ACTIVITY:
Among the entries below, count the lines holding the string "numerical". Respond with the number alone.

(RECORDS FOR PROCESSING Opens)

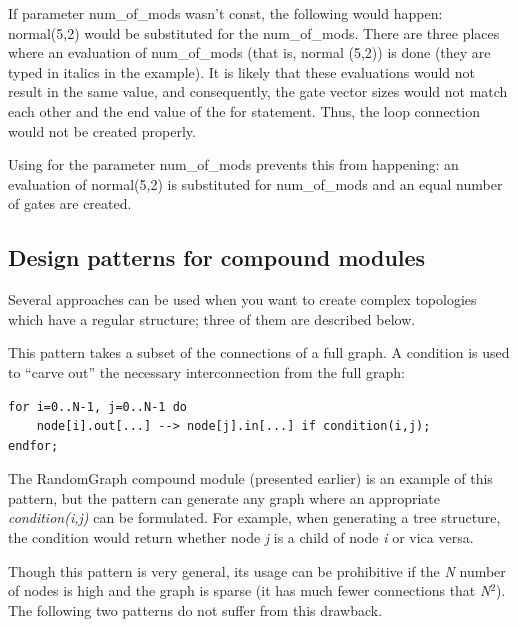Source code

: If parameter num\_of\_mods wasn't const, the following would happen:\\
normal(5,2) would be substituted for the num\_of\_mods. There
are three places where an evaluation of num\_of\_mods (that is, normal
(5,2)) is done (they are typed in italics in the example). It
is likely that these evaluations would not result in the same
value, and consequently, the gate vector sizes would not match
each other and the end value of the for statement. Thus, the
loop connection would not be created properly.

Using  for the parameter num\_of\_mods
prevents this from happening: an evaluation of normal(5,2) is
substituted for num\_of\_mods and an equal number of gates are
created.





\subsection{Design patterns for compound modules}


Several approaches can be used when you want to create complex
topologies which have a regular structure; three of them are
described below.




This pattern takes a subset of the connections of a full graph.  A
condition is used to ``carve out'' the necessary interconnection from
the full graph:


\begin{Verbatim}[commandchars=\\\{\}]
for i=0..N-1, j=0..N-1 do
    node[i].out[...] --> node[j].in[...] if condition(i,j);
endfor;
\end{Verbatim}




The RandomGraph compound module (presented earlier) is an example of
this pattern, but the pattern can generate any graph where an
appropriate \textit{condition(i,j)} can be formulated. For example,
when generating a tree structure, the condition
would return whether node \textit{j} is a child of node \textit{i} or
vica versa.

Though this pattern is very general, its usage can be prohibitive if
the \textit{N} number of nodes is high and the graph is sparse (it has
much fewer connections that \textit{N}$^{\mathit{2}}$). The following
two patterns do not suffer from this drawback.


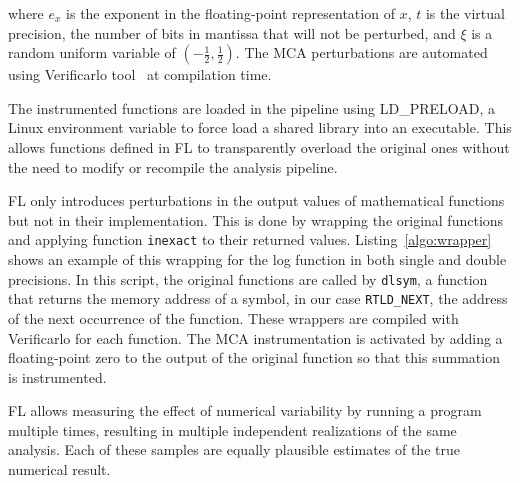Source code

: \documentclass[conference]{IEEEtran}
\begin{document}
where $e_x$ is the exponent in the floating-point representation of $x$,
$t$ is the virtual precision, the number of bits in mantissa that will not be perturbed,
and $\xi$ is a random uniform variable of $(-\frac{1}{2}, \frac{1}{2})$.
The MCA perturbations are automated using Verificarlo tool~\cite{denis2015verificarlo} at compilation time.

The instrumented functions are loaded in the pipeline using LD\_PRELOAD, a Linux environment variable
to force load a shared library into an executable. This allows functions defined in FL to transparently
overload the original ones without the need to modify or recompile the analysis pipeline.

FL only introduces perturbations in the output values of mathematical
functions but not in their implementation. This is done by wrapping the original functions 
and applying function \texttt{inexact} to their returned values.
Listing~\ref{algo:wrapper} shows an example of this wrapping for the log function in both single and double precisions.
In this script, the original functions are called by \texttt{dlsym},
a function that returns the memory address of a symbol, in our case \texttt{RTLD\_NEXT}, the address of the next occurrence of the function.
These wrappers are compiled with Verificarlo for each function. The MCA
instrumentation is activated by adding a floating-point zero to the output
of the original function so that this summation is instrumented.




%

FL allows measuring the effect of numerical variability by running a program multiple times, 
resulting in multiple independent realizations of the same analysis. Each of these samples 
are equally plausible estimates of the true numerical result. 
\end{document}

(RECORDS FOR PROCESSING Closes)

WRITTEN RESPONSE:
2